EXERCISE BRIEF:
Retype the records in full, exactly as they stand.

Records from a dataset:
====

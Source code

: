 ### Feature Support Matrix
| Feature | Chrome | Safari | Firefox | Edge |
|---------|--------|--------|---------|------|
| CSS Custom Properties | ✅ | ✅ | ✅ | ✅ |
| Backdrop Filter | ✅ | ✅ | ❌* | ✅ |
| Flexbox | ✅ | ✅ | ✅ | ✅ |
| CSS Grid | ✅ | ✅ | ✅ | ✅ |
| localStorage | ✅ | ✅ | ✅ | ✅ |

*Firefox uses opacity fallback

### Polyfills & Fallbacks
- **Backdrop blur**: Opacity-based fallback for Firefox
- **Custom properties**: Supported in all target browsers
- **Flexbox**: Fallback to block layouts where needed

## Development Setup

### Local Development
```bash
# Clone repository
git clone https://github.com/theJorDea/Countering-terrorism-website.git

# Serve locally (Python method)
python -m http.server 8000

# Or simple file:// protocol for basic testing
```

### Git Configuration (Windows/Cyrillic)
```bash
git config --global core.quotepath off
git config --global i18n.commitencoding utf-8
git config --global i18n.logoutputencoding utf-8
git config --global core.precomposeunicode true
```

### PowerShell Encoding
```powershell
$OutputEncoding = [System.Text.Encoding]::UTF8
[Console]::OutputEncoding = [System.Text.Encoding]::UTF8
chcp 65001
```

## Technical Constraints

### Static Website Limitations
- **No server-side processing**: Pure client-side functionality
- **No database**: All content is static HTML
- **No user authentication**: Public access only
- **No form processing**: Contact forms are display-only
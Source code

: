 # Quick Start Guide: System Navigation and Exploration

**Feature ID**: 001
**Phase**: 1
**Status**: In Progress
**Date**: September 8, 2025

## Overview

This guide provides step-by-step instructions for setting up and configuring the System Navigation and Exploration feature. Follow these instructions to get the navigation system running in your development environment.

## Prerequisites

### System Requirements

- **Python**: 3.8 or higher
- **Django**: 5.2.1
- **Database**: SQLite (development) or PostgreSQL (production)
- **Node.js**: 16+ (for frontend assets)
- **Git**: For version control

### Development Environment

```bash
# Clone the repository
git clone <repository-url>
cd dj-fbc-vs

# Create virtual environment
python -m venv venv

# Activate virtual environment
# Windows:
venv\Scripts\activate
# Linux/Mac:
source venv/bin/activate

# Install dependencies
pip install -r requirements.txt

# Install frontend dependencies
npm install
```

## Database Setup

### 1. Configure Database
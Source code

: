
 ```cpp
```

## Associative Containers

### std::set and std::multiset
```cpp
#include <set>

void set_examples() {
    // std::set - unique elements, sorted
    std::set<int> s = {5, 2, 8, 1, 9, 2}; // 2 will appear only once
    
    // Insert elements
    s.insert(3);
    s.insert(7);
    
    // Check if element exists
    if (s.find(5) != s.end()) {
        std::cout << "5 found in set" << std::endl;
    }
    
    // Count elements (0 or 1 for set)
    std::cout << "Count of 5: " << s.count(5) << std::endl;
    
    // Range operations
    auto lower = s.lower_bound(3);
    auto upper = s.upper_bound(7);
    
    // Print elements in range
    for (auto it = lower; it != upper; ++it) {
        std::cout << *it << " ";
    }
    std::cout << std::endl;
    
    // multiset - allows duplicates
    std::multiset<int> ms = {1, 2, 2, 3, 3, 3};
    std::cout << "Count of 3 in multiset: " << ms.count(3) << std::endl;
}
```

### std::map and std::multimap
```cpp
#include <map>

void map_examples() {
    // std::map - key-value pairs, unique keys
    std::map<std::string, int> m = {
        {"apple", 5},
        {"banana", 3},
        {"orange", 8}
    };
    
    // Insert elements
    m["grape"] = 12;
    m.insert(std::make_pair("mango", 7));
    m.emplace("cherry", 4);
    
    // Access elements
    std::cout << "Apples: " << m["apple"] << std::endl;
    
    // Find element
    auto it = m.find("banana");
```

====

SOLUTION TO THIS EXERCISE:
Source code

: ### Feature Support Matrix
| Feature | Chrome | Safari | Firefox | Edge |
|---------|--------|--------|---------|------|
| CSS Custom Properties | ✅ | ✅ | ✅ | ✅ |
| Backdrop Filter | ✅ | ✅ | ❌* | ✅ |
| Flexbox | ✅ | ✅ | ✅ | ✅ |
| CSS Grid | ✅ | ✅ | ✅ | ✅ |
| localStorage | ✅ | ✅ | ✅ | ✅ |

*Firefox uses opacity fallback

### Polyfills & Fallbacks
- **Backdrop blur**: Opacity-based fallback for Firefox
- **Custom properties**: Supported in all target browsers
- **Flexbox**: Fallback to block layouts where needed

## Development Setup

### Local Development
```bash
# Clone repository
git clone https://github.com/theJorDea/Countering-terrorism-website.git

# Serve locally (Python method)
python -m http.server 8000

# Or simple file:// protocol for basic testing
```

### Git Configuration (Windows/Cyrillic)
```bash
git config --global core.quotepath off
git config --global i18n.commitencoding utf-8
git config --global i18n.logoutputencoding utf-8
git config --global core.precomposeunicode true
```

### PowerShell Encoding
```powershell
$OutputEncoding = [System.Text.Encoding]::UTF8
[Console]::OutputEncoding = [System.Text.Encoding]::UTF8
chcp 65001
```

## Technical Constraints

### Static Website Limitations
- **No server-side processing**: Pure client-side functionality
- **No database**: All content is static HTML
- **No user authentication**: Public access only
- **No form processing**: Contact forms are display-only
Source code

: # Quick Start Guide: System Navigation and Exploration

**Feature ID**: 001
**Phase**: 1
**Status**: In Progress
**Date**: September 8, 2025

## Overview

This guide provides step-by-step instructions for setting up and configuring the System Navigation and Exploration feature. Follow these instructions to get the navigation system running in your development environment.

## Prerequisites

### System Requirements

- **Python**: 3.8 or higher
- **Django**: 5.2.1
- **Database**: SQLite (development) or PostgreSQL (production)
- **Node.js**: 16+ (for frontend assets)
- **Git**: For version control

### Development Environment

```bash
# Clone the repository
git clone <repository-url>
cd dj-fbc-vs

# Create virtual environment
python -m venv venv

# Activate virtual environment
# Windows:
venv\Scripts\activate
# Linux/Mac:
source venv/bin/activate

# Install dependencies
pip install -r requirements.txt

# Install frontend dependencies
npm install
```

## Database Setup

### 1. Configure Database
Source code

:
 ```cpp
```

## Associative Containers

### std::set and std::multiset
```cpp
#include <set>

void set_examples() {
    // std::set - unique elements, sorted
    std::set<int> s = {5, 2, 8, 1, 9, 2}; // 2 will appear only once
    
    // Insert elements
    s.insert(3);
    s.insert(7);
    
    // Check if element exists
    if (s.find(5) != s.end()) {
        std::cout << "5 found in set" << std::endl;
    }
    
    // Count elements (0 or 1 for set)
    std::cout << "Count of 5: " << s.count(5) << std::endl;
    
    // Range operations
    auto lower = s.lower_bound(3);
    auto upper = s.upper_bound(7);
    
    // Print elements in range
    for (auto it = lower; it != upper; ++it) {
        std::cout << *it << " ";
    }
    std::cout << std::endl;
    
    // multiset - allows duplicates
    std::multiset<int> ms = {1, 2, 2, 3, 3, 3};
    std::cout << "Count of 3 in multiset: " << ms.count(3) << std::endl;
}
```

### std::map and std::multimap
```cpp
#include <map>

void map_examples() {
    // std::map - key-value pairs, unique keys
    std::map<std::string, int> m = {
        {"apple", 5},
        {"banana", 3},
        {"orange", 8}
    };
    
    // Insert elements
    m["grape"] = 12;
    m.insert(std::make_pair("mango", 7));
    m.emplace("cherry", 4);
    
    // Access elements
    std::cout << "Apples: " << m["apple"] << std::endl;
    
    // Find element
    auto it = m.find("banana");
```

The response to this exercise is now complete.